Every agency needs to position itself as an extension of a clients’ marketing team and face up to the shift towards in-house, the rise in bots and outsourcing. Richard Wood, Managing Director at Manchester-headquartered growth agency Six & Flow, explains why.
The days of the traditional agency model are dying. There, I said it.
The last 10 years have seen a seismic shift in how clients and agencies interact; then COVID ramped it up another couple of notches. The tried and tested transactional set up of agencies simply delivering a suite of limited services is becoming more and more antiquated by the day. Brands and companies of all sizes are realising that it’s often easier – and more cost-effective – to bring things in-house.

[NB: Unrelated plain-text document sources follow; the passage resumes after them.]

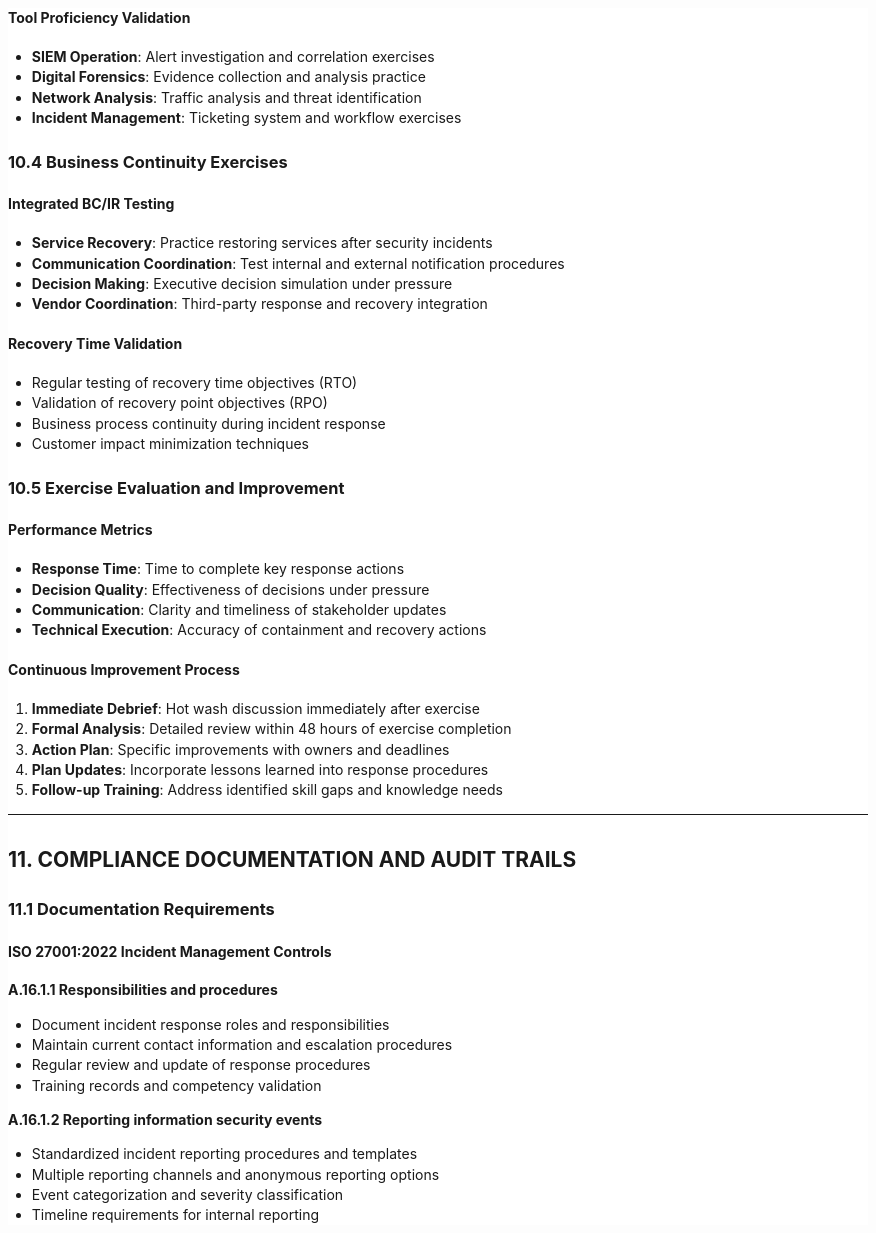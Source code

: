 #### Tool Proficiency Validation
- **SIEM Operation**: Alert investigation and correlation exercises
- **Digital Forensics**: Evidence collection and analysis practice
- **Network Analysis**: Traffic analysis and threat identification
- **Incident Management**: Ticketing system and workflow exercises

### 10.4 Business Continuity Exercises

#### Integrated BC/IR Testing
- **Service Recovery**: Practice restoring services after security incidents
- **Communication Coordination**: Test internal and external notification procedures  
- **Decision Making**: Executive decision simulation under pressure
- **Vendor Coordination**: Third-party response and recovery integration

#### Recovery Time Validation
- Regular testing of recovery time objectives (RTO)
- Validation of recovery point objectives (RPO)
- Business process continuity during incident response
- Customer impact minimization techniques

### 10.5 Exercise Evaluation and Improvement

#### Performance Metrics
- **Response Time**: Time to complete key response actions
- **Decision Quality**: Effectiveness of decisions under pressure
- **Communication**: Clarity and timeliness of stakeholder updates
- **Technical Execution**: Accuracy of containment and recovery actions

#### Continuous Improvement Process
1. **Immediate Debrief**: Hot wash discussion immediately after exercise
2. **Formal Analysis**: Detailed review within 48 hours of exercise completion  
3. **Action Plan**: Specific improvements with owners and deadlines
4. **Plan Updates**: Incorporate lessons learned into response procedures
5. **Follow-up Training**: Address identified skill gaps and knowledge needs

---

## 11. COMPLIANCE DOCUMENTATION AND AUDIT TRAILS

### 11.1 Documentation Requirements

#### ISO 27001:2022 Incident Management Controls
**A.16.1.1 Responsibilities and procedures**
- Document incident response roles and responsibilities
- Maintain current contact information and escalation procedures
- Regular review and update of response procedures
- Training records and competency validation

**A.16.1.2 Reporting information security events**
- Standardized incident reporting procedures and templates
- Multiple reporting channels and anonymous reporting options
- Event categorization and severity classification
- Timeline requirements for internal reporting
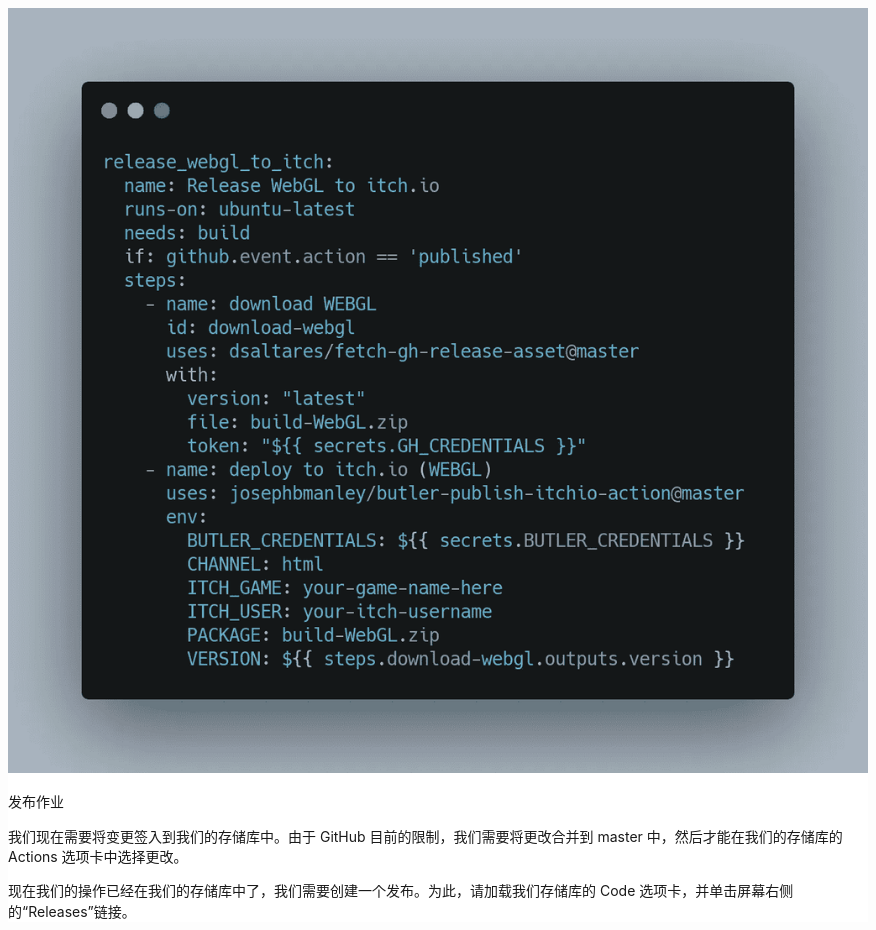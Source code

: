 ![](img/df7592be8f9ff6357740a3f89260f9f7.png)

发布作业

我们现在需要将变更签入到我们的存储库中。由于 GitHub 目前的限制，我们需要将更改合并到 master 中，然后才能在我们的存储库的 Actions 选项卡中选择更改。

现在我们的操作已经在我们的存储库中了，我们需要创建一个发布。为此，请加载我们存储库的 Code 选项卡，并单击屏幕右侧的“Releases”链接。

With the right alignment and strategic direction, it’s now far easier to hire remotely, hire for skill sets and to build the internal knowledge that’s so valuable in a marketing context. What clients need from agencies now is far removed from what it used to be. They don’t need execution in the same ways.
Agencies that don’t wake up to that reality are in for a rough time. Things like outsourcing to design houses in markets with lower costs of living, content freelancers and the rise of AI based writing engines are slowly eroding the margins in the agency content sector, whilst bots are coming for your development skills too. All of this is only going to accelerate as clients start aligning costs versus rewards.
For agencies, a lot of the bread and butter marketing delivery services that we used to offer have become a race to the bottom. The situation, however, isn’t all bad. It’s just going to take some vision.
Client empowerment
At Six & Flow, we’ve started to focus on client empowerment. We want to empower our clients with strategy, implementation and training rather than just deliver for them. It’s about focusing on the high impact side of agency knowledge and the agency experience.
By ‘empowering’, I mean collaboratively working alongside our clients, giving them the tools and knowledge to deliver on their growth plan, autonomously. In practice, that means leaning into our agency knowledge, insight and sometimes our capacity. For us, it is – of course – about securing our own future, but it’s also about positioning ourselves as being a long-term partner rather than just a supplier. High impact, means high return. High return means client-agency relationship longevity.
Our approach to client empowerment is about focusing on providing high-value thinking and strategy that has real commercial impact. It’s a model where we align clients with our first-class strategic thinking and training to continue delivering the strategy in the long-term. They understand their businesses and the services they deliver better than anyone else, so empowering them to create a bigger impact based on our thinking is way more valuable than us just responding to, and delivering on, brief after brief with no real collaboration. That’s just a transaction, not a valuable partnership.
We do that by giving them the right tools to succeed, by delivering training and by supporting them. Our primary function is to outline what needs to be done via strategic thinking, helping them determine the tactical delivery and then empowering them to actually deliver it. This set up works as they can use us to achieve the desired big impact, but they own it as they manage the day-to-day implementation themselves, with us in the background to provide support when needed. We essentially become an intrinsic part of their brain power whilst they ‘do the do’.
We can no longer be standalone entities
Moving forward, every agency needs to position itself as an extension of their clients’ marketing teams. We can no longer be standalone entities as the traditional supplier set up is becoming null and void. We need to be seen as an integral part of their business and offer things over and above the norm. Our clients get access to our partners, our knowledge, our learning tools and our skill sets
Of course, there will always be a place for marketing delivery. Some businesses will need those drafted in skill sets, and some will have no appetite to run those skills internally. We’ll continue to deliver in that very vein – but we’ve become selective with those clients, focusing on the ones where our sector or technical experience can add a level of input (and return) that bots or in-house teams can’t.
In my opinion, this way of working will become more common. It’s going to become the agency norm. It will be a shift for the big agencies, but it’s also one that will work well for the smaller firms if they adopt it early. The landscape is without a doubt becoming more about strategy; in today’s world, clients need consultants not just ‘doers’ – especially as we can help lay the foundations for their internal team growth and development. That is empowerment at its very best.
For agencies, the bots are coming for us; they will change how – and where – we add value and I think that’s a good thing.